According to several reports, acute and chronic morphine exposures may result in oxidative stress by down-regulating the activities of SOD, CAT, and GPx (
30,
31). For evaluating the possible effects of naloxone and morphine co-treatment on the serum levels of antioxidant enzymes, we evaluated the levels of GPx, SOD, and CAT. According to the results, neither morphine nor naloxone could affect GPx or SOD. However, naloxone in the morphine + naloxone group could significantly up-regulate the serum CAT levels.
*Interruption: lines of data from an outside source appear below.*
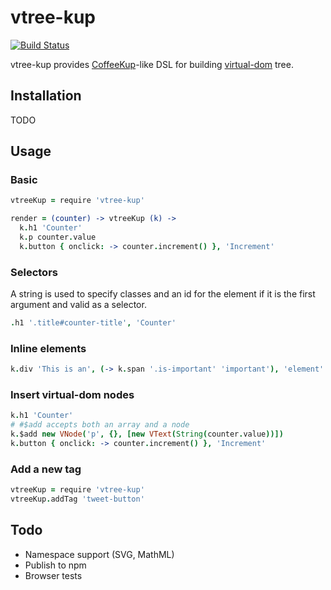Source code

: vtree-kup
=========

[![Build Status](https://travis-ci.org/seanchas116/vtree-kup.svg)](https://travis-ci.org/seanchas116/vtree-kup)

vtree-kup provides [CoffeeKup](https://github.com/mauricemach/coffeekup)-like DSL for building [virtual-dom](https://github.com/Matt-Esch/virtual-dom) tree.

Installation
---------

TODO

Usage
---------

### Basic

```coffeescript
vtreeKup = require 'vtree-kup'

render = (counter) -> vtreeKup (k) ->
  k.h1 'Counter'
  k.p counter.value
  k.button { onclick: -> counter.increment() }, 'Increment'
```

### Selectors

A string is used to specify classes and an id for the element
if it is the first argument and valid as a selector.

```coffeescript
.h1 '.title#counter-title', 'Counter'
```

### Inline elements

```coffeescript
k.div 'This is an', (-> k.span '.is-important' 'important'), 'element'
```

### Insert virtual-dom nodes

```coffeescript
k.h1 'Counter'
# #$add accepts both an array and a node
k.$add new VNode('p', {}, [new VText(String(counter.value))])
k.button { onclick: -> counter.increment() }, 'Increment'
```

### Add a new tag

```coffeescript
vtreeKup = require 'vtree-kup'
vtreeKup.addTag 'tweet-button'
```
Todo
---------

* Namespace support (SVG, MathML)
* Publish to npm
* Browser tests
Additionally, the serum level of MDA was evaluated in the current study. Our findings indicated a higher MDA content in the morphine-sole group in comparison with the morphine + naloxone group. Although these differences were not statistically significant, morphine could potentially up-regulate lipid peroxidation, and an increase in dose and/or exposure time would fairly imbalance the antioxidant and oxidant systems. We also showed that naloxone could improve the antioxidant activity, at least by up-regulating the CAT level.
According to previous findings, chronic and acute exposures to morphine potentially result in hepatotoxicity, immunoreactivity, and genotoxic damages (
2,
4). Therefore, we investigated the histopathological changes in the liver. The light microscopic analyses showed that naloxone in the morphine + naloxone group significantly ameliorated the morphine-induced nuclear degeneration, necrosis, fibrosis, vasodilation, and immune cell infiltration. Moreover, we found a significant intra-hepatocellular carbohydrate withdrawal in the morphine-sole group. According to previous reports, morphine is able to enhance the blood glucose level (
12,
23,
24). Therefore, it can be suggested that morphine up-regulates blood glucose by discharging the hepatic carbohydrate content; severe carbohydrate withdrawal confirms this theory.
Overall, although chronic exposure to morphine (5 mg/kg/day) did not significantly change the serum antioxidant and hepatic enzyme levels, it could fairly induce hepatotoxic effects. Therefore, serum markers, including antioxidant enzymes, hepatic enzymes, and lipid profiles (cholesterol and TG) are not appropriate parameters to confirm the possible adverse effects of morphine on liver tissues. Moreover, naloxone, even at the administrated dose in this study, was able to protect liver tissues against morphine-induced damage, apart from its boosting effect on hepatic enzyme activities.
5.1. Conclusions
Our findings showed that morphine and naloxone co-treatment did not change the level of serum markers, such as GPx, SOD, cholesterol, and TG in rats. Meanwhile, naloxone, when co-administrated with morphine, could reduce the morphine-induced increase in HDL level and up-regulate hepatic enzyme activity. Moreover, it was found that apart from unchanged serum markers, morphine could potentially induce hepatotoxicity, and at the same time, naloxone was able to ameliorate morphine-induced histopathological damages. Based on our findings, it can be suggested that serum markers do not fully represent the detrimental effects of morphine and ameliorative effects of naloxone on liver tissues. However, further studies are needed to uncover the precise mechanism of naloxone effects on morphine-induced hepatotoxicity at cellular and molecular levels.